• [DATA FOR ANALYSIS]
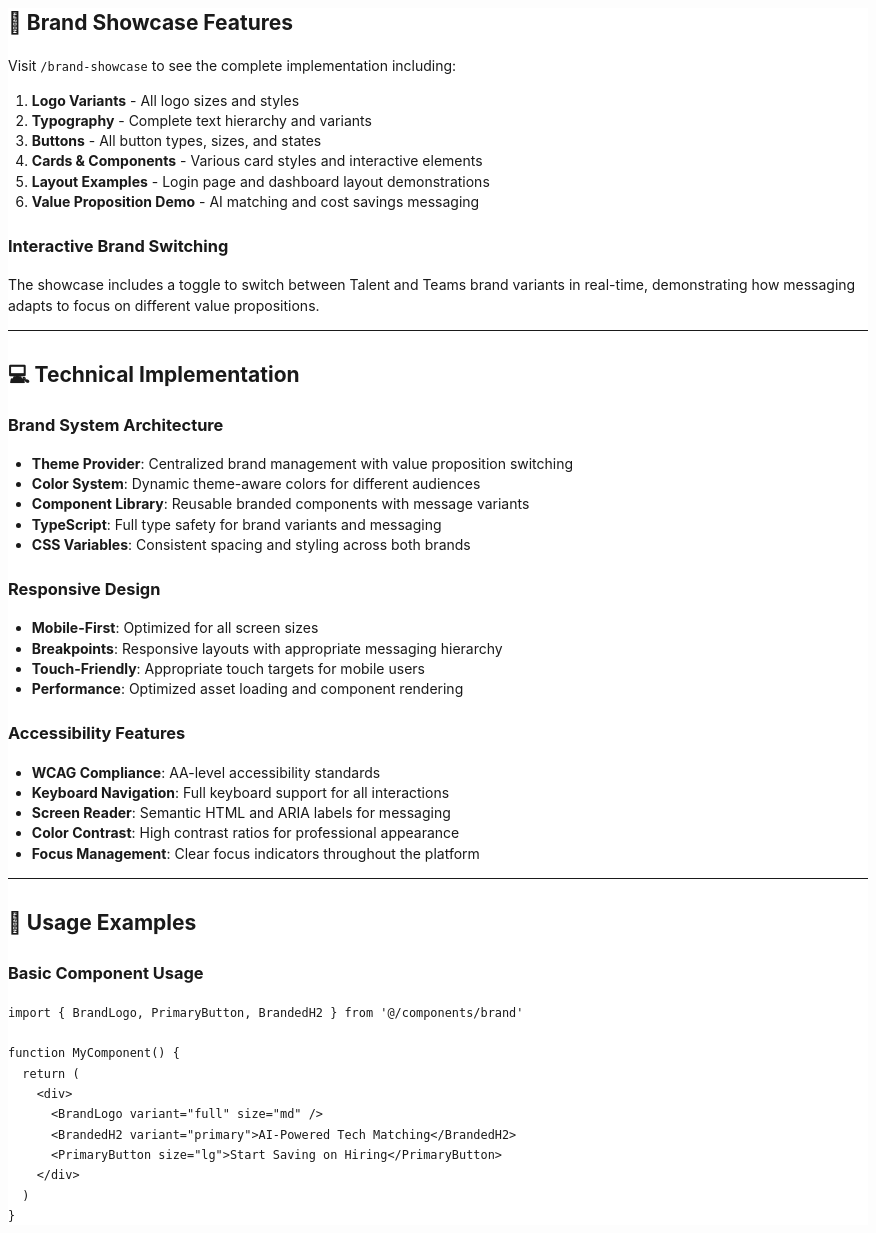 
## 🎨 Brand Showcase Features

Visit `/brand-showcase` to see the complete implementation including:

1. **Logo Variants** - All logo sizes and styles
2. **Typography** - Complete text hierarchy and variants  
3. **Buttons** - All button types, sizes, and states
4. **Cards & Components** - Various card styles and interactive elements
5. **Layout Examples** - Login page and dashboard layout demonstrations
6. **Value Proposition Demo** - AI matching and cost savings messaging

### **Interactive Brand Switching**
The showcase includes a toggle to switch between Talent and Teams brand variants in real-time, demonstrating how messaging adapts to focus on different value propositions.

---

## 💻 Technical Implementation

### **Brand System Architecture**
- **Theme Provider**: Centralized brand management with value proposition switching
- **Color System**: Dynamic theme-aware colors for different audiences
- **Component Library**: Reusable branded components with message variants
- **TypeScript**: Full type safety for brand variants and messaging
- **CSS Variables**: Consistent spacing and styling across both brands

### **Responsive Design**
- **Mobile-First**: Optimized for all screen sizes
- **Breakpoints**: Responsive layouts with appropriate messaging hierarchy
- **Touch-Friendly**: Appropriate touch targets for mobile users
- **Performance**: Optimized asset loading and component rendering

### **Accessibility Features**
- **WCAG Compliance**: AA-level accessibility standards
- **Keyboard Navigation**: Full keyboard support for all interactions
- **Screen Reader**: Semantic HTML and ARIA labels for messaging
- **Color Contrast**: High contrast ratios for professional appearance
- **Focus Management**: Clear focus indicators throughout the platform

---

## 🔧 Usage Examples

### **Basic Component Usage**
```tsx
import { BrandLogo, PrimaryButton, BrandedH2 } from '@/components/brand'

function MyComponent() {
  return (
    <div>
      <BrandLogo variant="full" size="md" />
      <BrandedH2 variant="primary">AI-Powered Tech Matching</BrandedH2>
      <PrimaryButton size="lg">Start Saving on Hiring</PrimaryButton>
    </div>
  )
}
```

• [TRY IT] All records above should be duplicated exactly, with the pictures omitted.

• [FINISHED EXERCISE]
## 🎨 Brand Showcase Features

Visit `/brand-showcase` to see the complete implementation including:

1. **Logo Variants** - All logo sizes and styles
2. **Typography** - Complete text hierarchy and variants  
3. **Buttons** - All button types, sizes, and states
4. **Cards & Components** - Various card styles and interactive elements
5. **Layout Examples** - Login page and dashboard layout demonstrations
6. **Value Proposition Demo** - AI matching and cost savings messaging

### **Interactive Brand Switching**
The showcase includes a toggle to switch between Talent and Teams brand variants in real-time, demonstrating how messaging adapts to focus on different value propositions.

---

## 💻 Technical Implementation

### **Brand System Architecture**
- **Theme Provider**: Centralized brand management with value proposition switching
- **Color System**: Dynamic theme-aware colors for different audiences
- **Component Library**: Reusable branded components with message variants
- **TypeScript**: Full type safety for brand variants and messaging
- **CSS Variables**: Consistent spacing and styling across both brands

### **Responsive Design**
- **Mobile-First**: Optimized for all screen sizes
- **Breakpoints**: Responsive layouts with appropriate messaging hierarchy
- **Touch-Friendly**: Appropriate touch targets for mobile users
- **Performance**: Optimized asset loading and component rendering

### **Accessibility Features**
- **WCAG Compliance**: AA-level accessibility standards
- **Keyboard Navigation**: Full keyboard support for all interactions
- **Screen Reader**: Semantic HTML and ARIA labels for messaging
- **Color Contrast**: High contrast ratios for professional appearance
- **Focus Management**: Clear focus indicators throughout the platform

---

## 🔧 Usage Examples

### **Basic Component Usage**
```tsx
import { BrandLogo, PrimaryButton, BrandedH2 } from '@/components/brand'

function MyComponent() {
  return (
    <div>
      <BrandLogo variant="full" size="md" />
      <BrandedH2 variant="primary">AI-Powered Tech Matching</BrandedH2>
      <PrimaryButton size="lg">Start Saving on Hiring</PrimaryButton>
    </div>
  )
}
```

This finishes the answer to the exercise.